Являли скорбію веселье разтворенно;

Несется томной гулъ надъ ратью умиленной.

Такъ бурный ропщетъ вѣтръ, ударясь въ мрачный лѣсъ:

Скрыпъ корней, листьевъ шумъ возходитъ до небесъ;

Такъ ярая волна, разбита скалами,

Реветъ — и вопль ея вторится межъ горами,

Всѣ ратники, благихъ ревнители вождей,

Текутъ по ихъ слѣдамъ священною стезей;

Стоны облажены, отринутъ шлемъ пернатый,

И злато, броней блескъ, и всякъ уборъ богатый,

Смиреніемъ Креста униженны въ конецъ,

Отвергли суеты и помыслы сердецъ;

Съ очами полными росы благоговѣнья

Они въ себѣ винятъ холодность умиленья,

Такъ здѣсь, Спаситель мой, гласитъ герой стеня,

Такъ здѣсь излита кровь святая за меня!

И я, безчувственный, къ слѣдамъ Твоимъ касаюсъ!
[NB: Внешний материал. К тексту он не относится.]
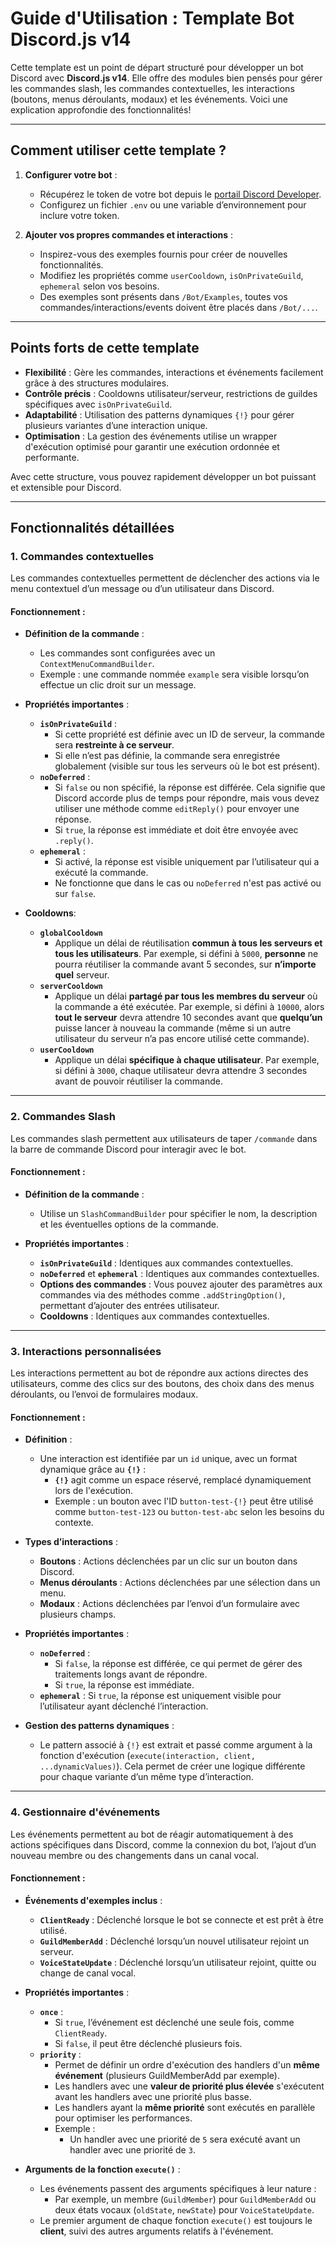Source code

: # Guide d'Utilisation : Template Bot Discord.js v14

Cette template est un point de départ structuré pour développer un bot Discord avec **Discord.js v14**. Elle offre des modules bien pensés pour gérer les commandes slash, les commandes contextuelles, les interactions (boutons, menus déroulants, modaux) et les événements. Voici une explication approfondie des fonctionnalités!

---

## Comment utiliser cette template ?

1. **Configurer votre bot** :
   - Récupérez le token de votre bot depuis le [portail Discord Developer](https://discord.com/developers/applications).
   - Configurez un fichier `.env` ou une variable d’environnement pour inclure votre token.

2. **Ajouter vos propres commandes et interactions** :
   - Inspirez-vous des exemples fournis pour créer de nouvelles fonctionnalités.
   - Modifiez les propriétés comme `userCooldown`, `isOnPrivateGuild`, `ephemeral` selon vos besoins.
   - Des exemples sont présents dans `/Bot/Examples`, toutes vos commandes/interactions/events doivent être placés dans `/Bot/...`.

---

## Points forts de cette template
- **Flexibilité** : Gère les commandes, interactions et événements facilement grâce à des structures modulaires.
- **Contrôle précis** : Cooldowns utilisateur/serveur, restrictions de guildes spécifiques avec `isOnPrivateGuild`.
- **Adaptabilité** : Utilisation des patterns dynamiques `{!}` pour gérer plusieurs variantes d’une interaction unique.
- **Optimisation** : La gestion des événements utilise un wrapper d'exécution optimisé pour garantir une exécution ordonnée et performante.

Avec cette structure, vous pouvez rapidement développer un bot puissant et extensible pour Discord.

---

## Fonctionnalités détaillées

### **1. Commandes contextuelles**
Les commandes contextuelles permettent de déclencher des actions via le menu contextuel d’un message ou d’un utilisateur dans Discord.

#### Fonctionnement :
- **Définition de la commande** :
  - Les commandes sont configurées avec un `ContextMenuCommandBuilder`.
  - Exemple : une commande nommée `example` sera visible lorsqu’on effectue un clic droit sur un message.

- **Propriétés importantes** :
  - **`isOnPrivateGuild`** :
    - Si cette propriété est définie avec un ID de serveur, la commande sera **restreinte à ce serveur**.
    - Si elle n’est pas définie, la commande sera enregistrée globalement (visible sur tous les serveurs où le bot est présent).
  - **`noDeferred`** :
    - Si `false` ou non spécifié, la réponse est différée. Cela signifie que Discord accorde plus de temps pour répondre, mais vous devez utiliser une méthode comme `editReply()` pour envoyer une réponse.
    - Si `true`, la réponse est immédiate et doit être envoyée avec `.reply()`.
  - **`ephemeral`** :
    - Si activé, la réponse est visible uniquement par l’utilisateur qui a exécuté la commande.
    - Ne fonctionne que dans le cas ou `noDeferred` n'est pas activé ou sur `false`.

- **Cooldowns**:
  - **`globalCooldown`**
    - Applique un délai de réutilisation **commun à tous les serveurs et tous les utilisateurs**.
    Par exemple, si défini à `5000`, **personne** ne pourra réutiliser la commande avant 5 secondes, sur **n’importe quel** serveur.
  - **`serverCooldown`**
    - Applique un délai **partagé par tous les membres du serveur** où la commande a été exécutée.
    Par exemple, si défini à `10000`, alors **tout le serveur** devra attendre 10 secondes avant que **quelqu’un** puisse lancer à nouveau la commande (même si un autre utilisateur du serveur n’a pas encore utilisé cette commande).
  - **`userCooldown`**
    - Applique un délai **spécifique à chaque utilisateur**.
    Par exemple, si défini à `3000`, chaque utilisateur devra attendre 3 secondes avant de pouvoir réutiliser la commande.

---

### **2. Commandes Slash**
Les commandes slash permettent aux utilisateurs de taper `/commande` dans la barre de commande Discord pour interagir avec le bot.

#### Fonctionnement :
- **Définition de la commande** :
  - Utilise un `SlashCommandBuilder` pour spécifier le nom, la description et les éventuelles options de la commande.

- **Propriétés importantes** :
  - **`isOnPrivateGuild`** : Identiques aux commandes contextuelles.
  - **`noDeferred`** et **`ephemeral`** : Identiques aux commandes contextuelles.
  - **Options des commandes** : Vous pouvez ajouter des paramètres aux commandes via des méthodes comme `.addStringOption()`, permettant d’ajouter des entrées utilisateur.
  - **Cooldowns** : Identiques aux commandes contextuelles.

---

### **3. Interactions personnalisées**
Les interactions permettent au bot de répondre aux actions directes des utilisateurs, comme des clics sur des boutons, des choix dans des menus déroulants, ou l’envoi de formulaires modaux.

#### Fonctionnement :
- **Définition** :
  - Une interaction est identifiée par un `id` unique, avec un format dynamique grâce au **`{!}`** :
    - **`{!}`** agit comme un espace réservé, remplacé dynamiquement lors de l'exécution.
    - Exemple : un bouton avec l'ID `button-test-{!}` peut être utilisé comme `button-test-123` ou `button-test-abc` selon les besoins du contexte.

- **Types d’interactions** :
  - **Boutons** : Actions déclenchées par un clic sur un bouton dans Discord.
  - **Menus déroulants** : Actions déclenchées par une sélection dans un menu.
  - **Modaux** : Actions déclenchées par l’envoi d’un formulaire avec plusieurs champs.

- **Propriétés importantes** :
  - **`noDeferred`** :
    - Si `false`, la réponse est différée, ce qui permet de gérer des traitements longs avant de répondre.
    - Si `true`, la réponse est immédiate.
  - **`ephemeral`** : Si `true`, la réponse est uniquement visible pour l’utilisateur ayant déclenché l’interaction.

- **Gestion des patterns dynamiques** :
  - Le pattern associé à `{!}` est extrait et passé comme argument à la fonction d'exécution (`execute(interaction, client, ...dynamicValues)`). Cela permet de créer une logique différente pour chaque variante d’un même type d’interaction.

---

### **4. Gestionnaire d'événements**
Les événements permettent au bot de réagir automatiquement à des actions spécifiques dans Discord, comme la connexion du bot, l’ajout d’un nouveau membre ou des changements dans un canal vocal.

#### Fonctionnement :
- **Événements d'exemples inclus** :
  - **`ClientReady`** : Déclenché lorsque le bot se connecte et est prêt à être utilisé.
  - **`GuildMemberAdd`** : Déclenché lorsqu’un nouvel utilisateur rejoint un serveur.
  - **`VoiceStateUpdate`** : Déclenché lorsqu’un utilisateur rejoint, quitte ou change de canal vocal.

- **Propriétés importantes** :
  - **`once`** :
    - Si `true`, l’événement est déclenché une seule fois, comme `ClientReady`.
    - Si `false`, il peut être déclenché plusieurs fois.
  - **`priority`** :
    - Permet de définir un ordre d'exécution des handlers d'un **même événement** (plusieurs GuildMemberAdd par exemple).
    - Les handlers avec une **valeur de priorité plus élevée** s'exécutent avant les handlers avec une priorité plus basse.
    - Les handlers ayant la **même priorité** sont exécutés en parallèle pour optimiser les performances.
    - Exemple :
      - Un handler avec une priorité de `5` sera exécuté avant un handler avec une priorité de `3`.

- **Arguments de la fonction `execute()`** :
  - Les événements passent des arguments spécifiques à leur nature :
    - Par exemple, un membre (`GuildMember`) pour `GuildMemberAdd` ou deux états vocaux (`oldState`, `newState`) pour `VoiceStateUpdate`.
  - Le premier argument de chaque fonction `execute()` est toujours le **client**, suivi des autres arguments relatifs à l'événement.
И я въ источникъ слезъ еще не превращаюсь!

И сердце льдяное не таетъ отъ скорбей!

Согрѣйся хладна грудь! — терзайся, рвись, болѣй!
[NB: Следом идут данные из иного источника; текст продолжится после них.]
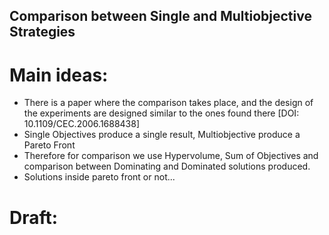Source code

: Comparison between Single and Multiobjective Strategies
----

# Main ideas:

- There is a paper where the comparison takes place, and the design of the experiments are designed similar to the ones found there [DOI: 10.1109/CEC.2006.1688438]
- Single Objectives produce a single result, Multiobjective produce a Pareto Front
- Therefore for comparison we use Hypervolume, Sum of Objectives and comparison between Dominating and Dominated solutions produced.
- Solutions inside pareto front or not...

# Draft:


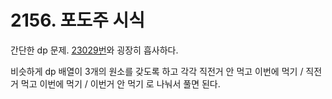 # 2156. 포도주 시식

간단한 dp 문제. [23029번](https://www.acmicpc.net/problem/23029)와 굉장히 흡사하다.

비슷하게 dp 배열이 3개의 원소를 갖도록 하고 각각 직전거 안 먹고 이번에 먹기 / 직전거 먹고 이번에 먹기 / 이번거 안 먹기 로 나눠서 풀면 된다.
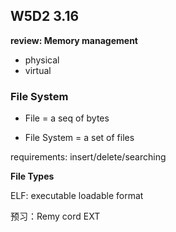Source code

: ## W5D2 3.16 

**review: Memory management**

- physical
- virtual

### File System

- File = a seq of bytes

- File System = a set of files

requirements: insert/delete/searching

**File Types**

ELF: executable loadable format

预习：Remy cord EXT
Преступная душа, теперь ли мнѣ измѣнишь!

Ты вѣчностію слезъ минутъ сихъ не замѣнишь! —

Такъ плакали Креста послушные сыны.

Межъ тѣмъ невѣрныхъ стражъ, съ бойничной вышины,

Чрезъ горы и луга простря свое вниманье,

Зритъ вихря мглистаго далеко волнованье;

То заревомъ оно, то пламеннымъ столбомъ,

То тучею грозитъ, стремящей бурной громъ;

Еще мгновеніе — туманы разступились?

Горящій рядъ мечей и всадники открылись.

О Небо! возопилъ — оттоль: оттоль возсталъ

Сей праха черной вихрь — сей, пламень льющій валъ? —

Отколь сія гроза? — къ оружію! на стѣны!

Къ защитѣ граждане, спокойствомъ обольщенны!
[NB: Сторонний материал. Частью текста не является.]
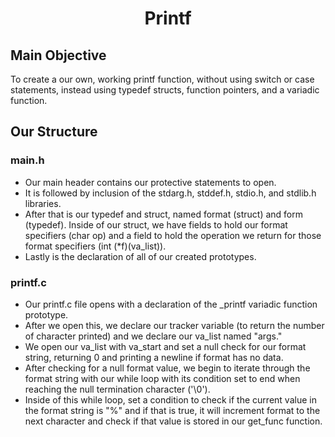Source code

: <h1 align="center">Printf</h1>

<h2>Main Objective</h2>

<p>To create a our own, working printf function, without using switch or case statements, instead using typedef structs, function pointers, and a variadic function.</p>


<h2>Our Structure</h2>

<h3>main.h</h3>

- Our main header contains our protective statements to open.
- It is followed by inclusion of the stdarg.h, stddef.h, stdio.h, and stdlib.h libraries.
- After that is our typedef and struct, named format (struct) and form (typedef). Inside of our struct, we have fields to hold our format specifiers (char op) and a field to hold the operation we return for those format specifiers (int (*f)(va_list)).
- Lastly is the declaration of all of our created prototypes.

<h3>printf.c</h3>

- Our printf.c file opens with a declaration of the _printf variadic function prototype.
- After we open this, we declare our tracker variable (to return the number of character printed) and we declare our va_list named "args."
- We open our va_list with va_start and set a null check for our format string, returning 0 and printing a newline if format has no data.
- After checking for a null format value, we begin to iterate through the format string with our while loop with its condition set to end when reaching the null termination character ('\0').
- Inside of this while loop, set a condition to check if the current value in the format string is "%" and if that is true, it will increment format to the next character and check if that value is stored in our get_func function.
Къ защитѣ! — брань зоветъ! — несется супостатъ!

Ужь близокъ. — Стонетъ гулъ — основы стѣнъ дрожатъ! —

За копья! за мечи! се онъ! — се тучи яры,

Стремящія на насъ погибельны удары! —

Восколебался градъ! и старецъ и младой,

Слезящая толпа, недружная съ войной,

И жены, чуждыя геройственной науки,

Подъемлютъ къ олтарямъ трепещущія руки;

Въ доспѣхахъ ратники, воспитанны въ бояхъ,

Въ доспѣхахъ селянинъ, могущій стать въ рядахъ;

Волнуются вкругъ стѣнъ; стоятъ — вратамъ опора;

Все движетъ Аладинъ; — все плодъ его надзора!

Раздавъ велѣнія потребныя вождямъ,

Султанъ безтрепетной въ бойницу входитъ самъ,

Которая, возставъ между двумя вратами,

Казалось, царствуетъ надъ доломъ и горами;

Отсель онъ видитъ, гдѣ бушуетъ яра брань,

И гдѣ его нужна спасительная длань.

Предъ нимъ Эрминія, Эрминія прекрасна! —

По смерти родшаго, оставивъ домъ, — нещастна!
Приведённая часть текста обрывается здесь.